A seriously ill South San Jose woman who recently was evicted from her home of 41 years by Wells Fargo Bank is receiving support from Congresswoman Zoe Lofgren, who wrote a letter to the bank’s CEO on her behalf.Darlene Bowland, 68, lost her home through foreclosure proceedings and was evicted last month while undergoing treatment for breast cancer and suing Wells Fargo Bank for fraudulent loan practices. In a Tuesday, December 13, letter to Wells Fargo CEO John Stumpf, Lofgren noted that the bank earned record profits last quarter, and Stumps’ own compensation was $17 million last year.
“Do you know that this woman with cancer is now couch-surfing because you’ve evicted her through foreclosure on her home just before the holidays?” the San Jose congresswoman wrote. Lofgren also read from the letter on the House floor.
“Wells Fargo Bank knew all about Darlene’s tragic circumstances, but apparently did not care.”
In another show of support People Acting in Community Together (PACT), called a news conference on Tuesday, December 6, in front of Bowland’s house, to call attention to victims of predatory lending and the impact of foreclosure on neighborhoods. As part of a national New Bottom Line campaign, PACT is calling for a foreclosure moratorium in December and January.
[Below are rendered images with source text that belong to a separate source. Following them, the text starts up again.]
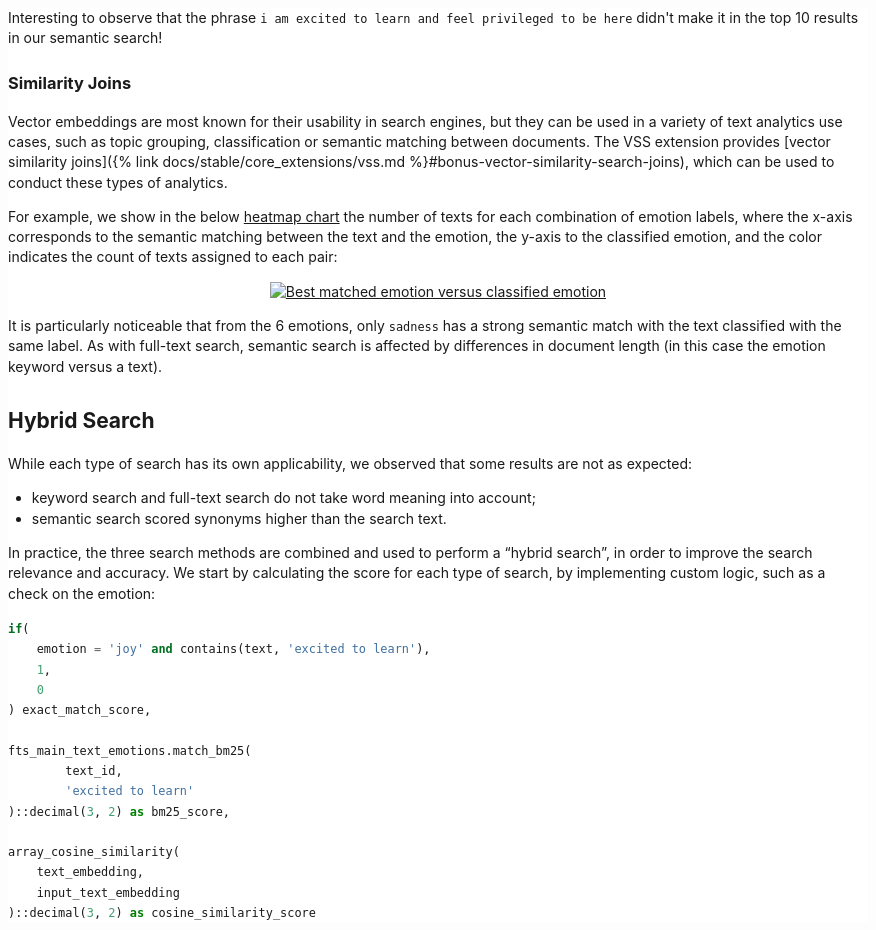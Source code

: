 Interesting to observe that the phrase `i am excited to learn and feel privileged to be here` didn't make it in the top 10 results in our semantic search!

### Similarity Joins

Vector embeddings are most known for their usability in search engines, but they can be used in a variety of text analytics use cases, such as topic grouping, classification or semantic matching between documents. The VSS extension provides [vector similarity joins]({% link docs/stable/core_extensions/vss.md %}#bonus-vector-similarity-search-joins), which can be used to conduct these types of analytics.

For example, we show in the below [heatmap chart](https://plotly.com/python/heatmaps/) the number of texts for each combination of emotion labels, where the x-axis corresponds to the semantic matching between the text and the emotion, the y-axis to the classified emotion, and the color indicates the count of texts assigned to each pair: 

<div align="center" style="margin:10px">
    <a href="/images/blog/text-analytics/best_matched_emotion.png">
        <img
          src="{% link images/blog/text-analytics/best_matched_emotion.png %}"
          alt="Best matched emotion versus classified emotion"
          width="700"
        />
    </a>
</div>

It is particularly noticeable that from the 6 emotions, only `sadness` has a strong semantic match with the text classified with the same label. As with full-text search, semantic search is affected by differences in document length (in this case the emotion keyword versus a text).

## Hybrid Search

While each type of search has its own applicability, we observed that some results are not as expected:
- keyword search and full-text search do not take word meaning into account;
- semantic search scored synonyms higher than the search text.

In practice, the three search methods are combined and used to perform a “hybrid search”, in order to improve the search relevance and accuracy. We start by calculating the score for each type of search, by implementing custom logic, such as a check on the emotion:

```python
if(
    emotion = 'joy' and contains(text, 'excited to learn'),
    1,
    0
) exact_match_score,

fts_main_text_emotions.match_bm25(
        text_id,
        'excited to learn'
)::decimal(3, 2) as bm25_score,

array_cosine_similarity(
    text_embedding,
    input_text_embedding
)::decimal(3, 2) as cosine_similarity_score
```
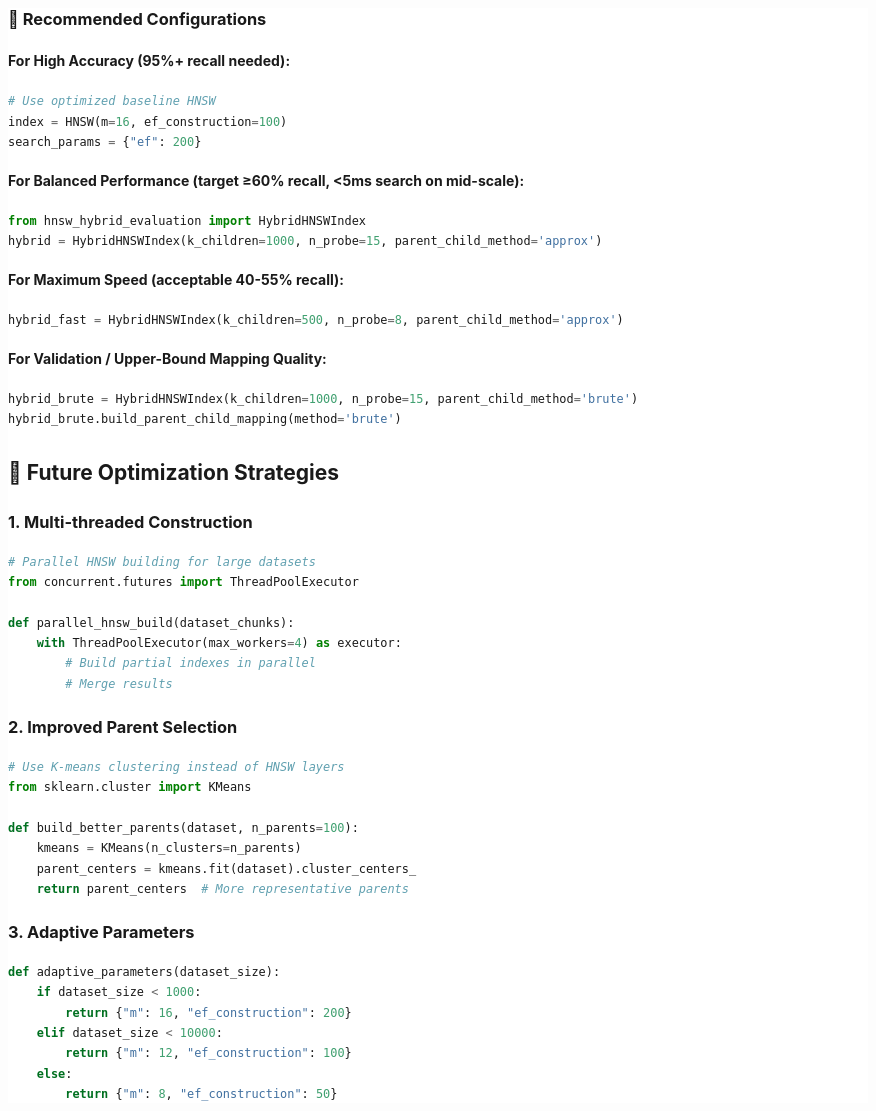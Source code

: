 ### 🔧 **Recommended Configurations**

#### For **High Accuracy** (95%+ recall needed):
```python
# Use optimized baseline HNSW
index = HNSW(m=16, ef_construction=100)
search_params = {"ef": 200}
```

#### For **Balanced Performance** (target ≥60% recall, <5ms search on mid-scale):
```python
from hnsw_hybrid_evaluation import HybridHNSWIndex
hybrid = HybridHNSWIndex(k_children=1000, n_probe=15, parent_child_method='approx')
```

#### For **Maximum Speed** (acceptable 40-55% recall):
```python
hybrid_fast = HybridHNSWIndex(k_children=500, n_probe=8, parent_child_method='approx')
```

#### For **Validation / Upper-Bound Mapping Quality**:
```python
hybrid_brute = HybridHNSWIndex(k_children=1000, n_probe=15, parent_child_method='brute')
hybrid_brute.build_parent_child_mapping(method='brute')
```

## 🚀 **Future Optimization Strategies**

### 1. **Multi-threaded Construction**
```python
# Parallel HNSW building for large datasets
from concurrent.futures import ThreadPoolExecutor

def parallel_hnsw_build(dataset_chunks):
    with ThreadPoolExecutor(max_workers=4) as executor:
        # Build partial indexes in parallel
        # Merge results
```

### 2. **Improved Parent Selection**
```python
# Use K-means clustering instead of HNSW layers
from sklearn.cluster import KMeans

def build_better_parents(dataset, n_parents=100):
    kmeans = KMeans(n_clusters=n_parents)
    parent_centers = kmeans.fit(dataset).cluster_centers_
    return parent_centers  # More representative parents
```

### 3. **Adaptive Parameters**
```python
def adaptive_parameters(dataset_size):
    if dataset_size < 1000:
        return {"m": 16, "ef_construction": 200}
    elif dataset_size < 10000:  
        return {"m": 12, "ef_construction": 100}
    else:
        return {"m": 8, "ef_construction": 50}
```
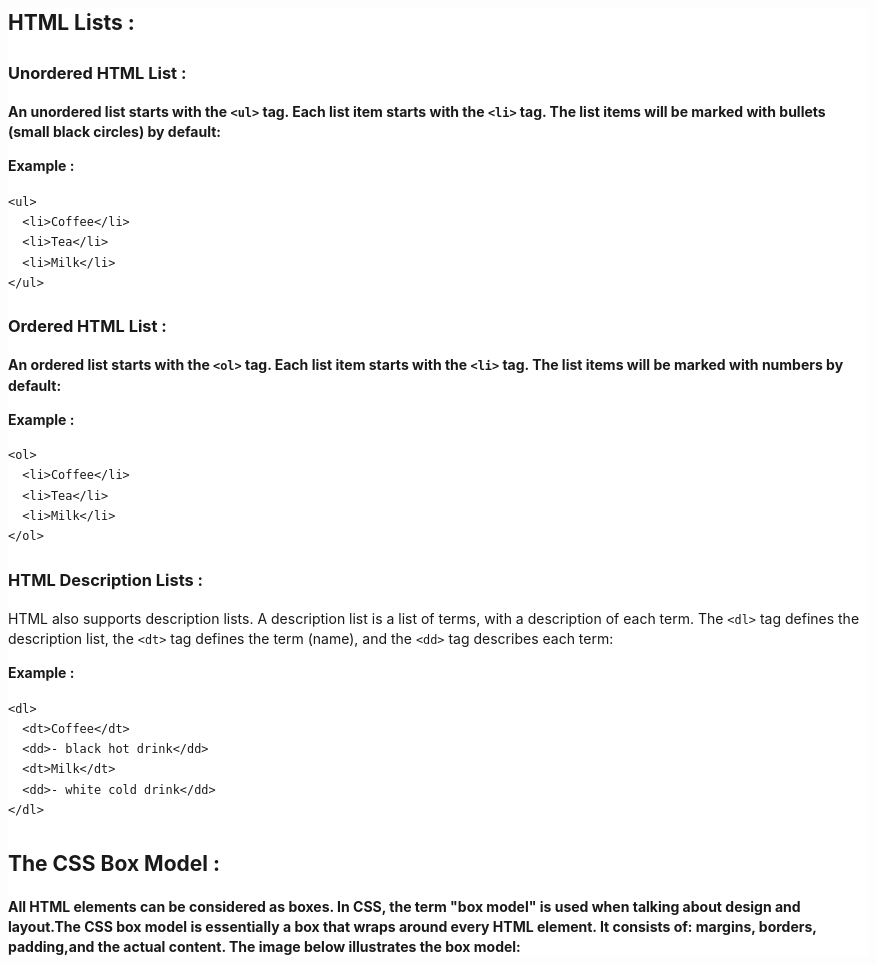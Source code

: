 ## HTML Lists : 

### Unordered HTML List :
**An unordered list starts with the `<ul>` tag. Each list item starts with the `<li>` tag. The list items will be marked with bullets (small black circles) by default:**

**Example :**
```
<ul>
  <li>Coffee</li>
  <li>Tea</li>
  <li>Milk</li>
</ul>

```

### Ordered HTML List : 
**An ordered list starts with the `<ol>` tag. Each list item starts with the `<li>` tag. The list items will be marked with numbers by default:**

**Example :**
```
<ol>
  <li>Coffee</li>
  <li>Tea</li>
  <li>Milk</li>
</ol>

```

### HTML Description Lists :
HTML also supports description lists. A description list is a list of terms, with a description of each term. The `<dl>` tag defines the description list, the `<dt>` tag defines the term (name), and the `<dd>` tag describes each term:

**Example :**
```
<dl>
  <dt>Coffee</dt>
  <dd>- black hot drink</dd>
  <dt>Milk</dt>
  <dd>- white cold drink</dd>
</dl>

```
## The CSS Box Model :

**All HTML elements can be considered as boxes. In CSS, the term "box model" is used when talking about design and layout.The CSS box model is essentially a box that wraps around every HTML element. It consists of: margins, borders, padding,and the actual content. The image below illustrates the box model:**
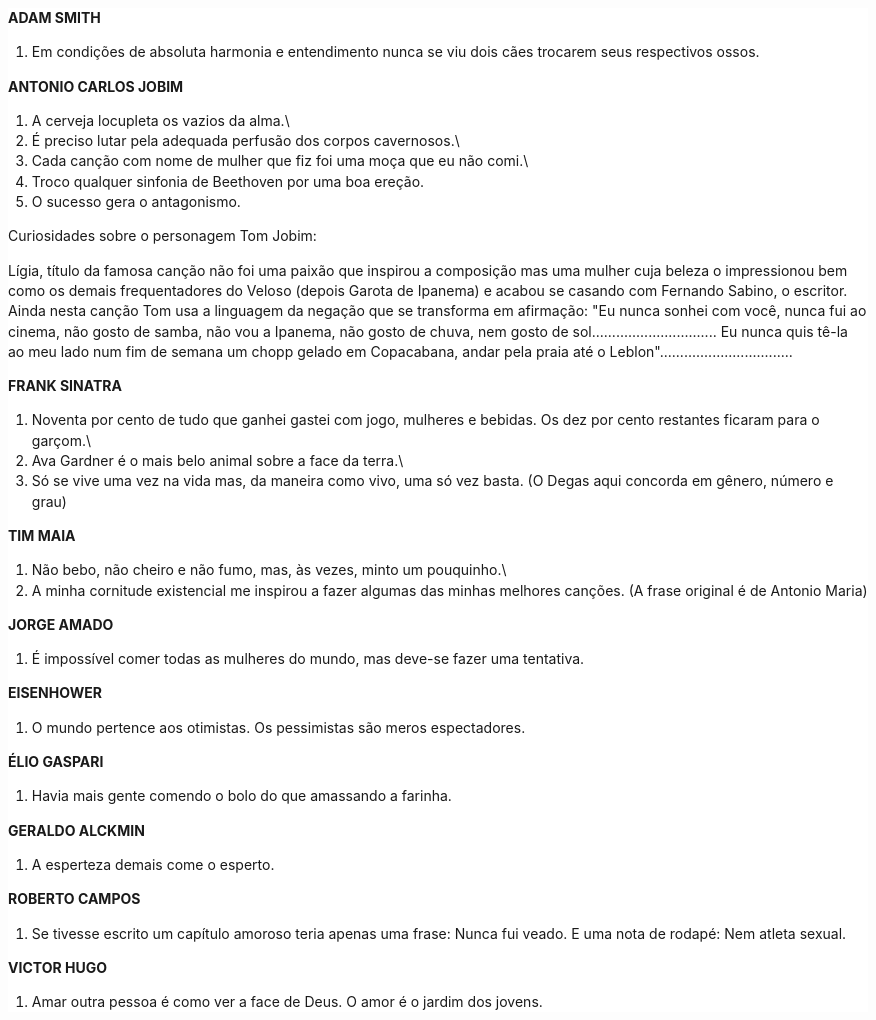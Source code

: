 **ADAM SMITH**

1)  Em condições de absoluta harmonia e entendimento nunca se viu dois cães trocarem seus respectivos ossos.

**ANTONIO CARLOS JOBIM**

1)  A cerveja locupleta os vazios da alma.\
2)  É preciso lutar pela adequada perfusão dos corpos cavernosos.\
3)  Cada canção com nome de mulher que fiz foi uma moça que eu não comi.\
4)  Troco qualquer sinfonia de Beethoven por uma boa ereção.
5)  O sucesso gera o antagonismo.

Curiosidades sobre o personagem Tom Jobim:

Lígia, título da famosa canção não foi uma paixão que inspirou a composição mas uma mulher cuja beleza o impressionou bem como os demais frequentadores do Veloso (depois Garota de Ipanema) e acabou se casando com Fernando Sabino, o escritor.
Ainda nesta canção Tom usa a linguagem da negação que se transforma em afirmação: "Eu nunca sonhei com você, nunca fui ao cinema, não gosto de samba, não vou a Ipanema, não gosto de chuva, nem gosto de sol............................... Eu nunca quis tê-la ao meu lado num fim de semana um chopp gelado em Copacabana, andar pela praia até o Leblon".................................

**FRANK SINATRA**

1)  Noventa por cento de tudo que ganhei gastei com jogo, mulheres e bebidas. Os dez por cento restantes ficaram para o garçom.\
2)  Ava Gardner é o mais belo animal sobre a face da terra.\
3)  Só se vive uma vez na vida mas, da maneira como vivo, uma só vez basta. (O Degas aqui concorda em gênero, número e grau)

**TIM MAIA**

1)  Não bebo, não cheiro e não fumo, mas, às vezes, minto um pouquinho.\
2)  A minha cornitude existencial me inspirou a fazer algumas das minhas melhores canções. (A frase original é de Antonio Maria)

**JORGE AMADO**

1)  É impossível comer todas as mulheres do mundo, mas deve-se fazer uma tentativa.

**EISENHOWER**

1)  O mundo pertence aos otimistas. Os pessimistas são meros espectadores.

**ÉLIO GASPARI**

1)  Havia mais gente comendo o bolo do que amassando a farinha.

**GERALDO ALCKMIN**

1)  A esperteza demais come o esperto.

**ROBERTO CAMPOS**

1)  Se tivesse escrito um capítulo amoroso teria apenas uma frase: Nunca fui veado. E uma nota de rodapé: Nem atleta sexual.

**VICTOR HUGO**

1)  Amar outra pessoa é como ver a face de Deus. O amor é o jardim dos jovens.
Last year, 4,240 homes were in foreclosure in Santa Clara County, according to County Assessor Larry Stone.Surrounded by PACT members, at the news conference, San Jose City Councilman Ash Kalra and supporters from a local attorney’s office, Bowland faced TV cameras and told the world what she wants for Christmas.
“I just want my home back,” she said.
Bowland has still not found an affordable place to live, and is staying with friends and family members. She was evicted on November 16, after she turned down a $7,500 offer from Wells Fargo to drop the lawsuit. Attempts to keep her home while her case made it through the courts was unsuccessful.
Taking on her legal battle at no charge to her is attorney Wayne Silver with support from the Menekshe Law Firm.
Bowland’s troubles began when she took out a loan for $10,000 to repair floors. At that time, she owned her home outright. With so much equity, she said the loan broker told her that she could easily borrow more and would never lose her home.
According to Bowland and her attorney, she was a victim of a World Savings loan plan called “pick-a-pay” that would need to continually be refinanced. Unemployed on a fixed income, Bowland could not afford the escalating payments. Over the years, the loan grew to $370,000.
“Before I knew it, my home was in foreclosure,” she said. “No one at the bank would help me.”
In statements released to the media, Wells Fargo Bank has maintained that Bowland’s loan was handled legally and properly.
Kalra, who represents Bowland’s area on the San Jose City Council, said that the bank, at best, mislead her, and at worst, committed intentional fraud.
Bowland puts it this way: “I owned this house for 41 years. Wells Fargo Bank stole it from me.”